To do: Type again, exactly, the lines below from the start through the line that includes "### Backend: Java (Spring Boot)".

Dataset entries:
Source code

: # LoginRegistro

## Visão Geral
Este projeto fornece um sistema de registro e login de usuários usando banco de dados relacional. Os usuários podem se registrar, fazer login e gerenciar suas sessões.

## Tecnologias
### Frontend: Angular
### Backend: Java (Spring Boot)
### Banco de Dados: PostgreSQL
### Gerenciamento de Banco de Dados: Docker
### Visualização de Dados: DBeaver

Answer for this exercise:
Source code

: # LoginRegistro

## Visão Geral
Este projeto fornece um sistema de registro e login de usuários usando banco de dados relacional. Os usuários podem se registrar, fazer login e gerenciar suas sessões.

## Tecnologias
### Frontend: Angular
### Backend: Java (Spring Boot)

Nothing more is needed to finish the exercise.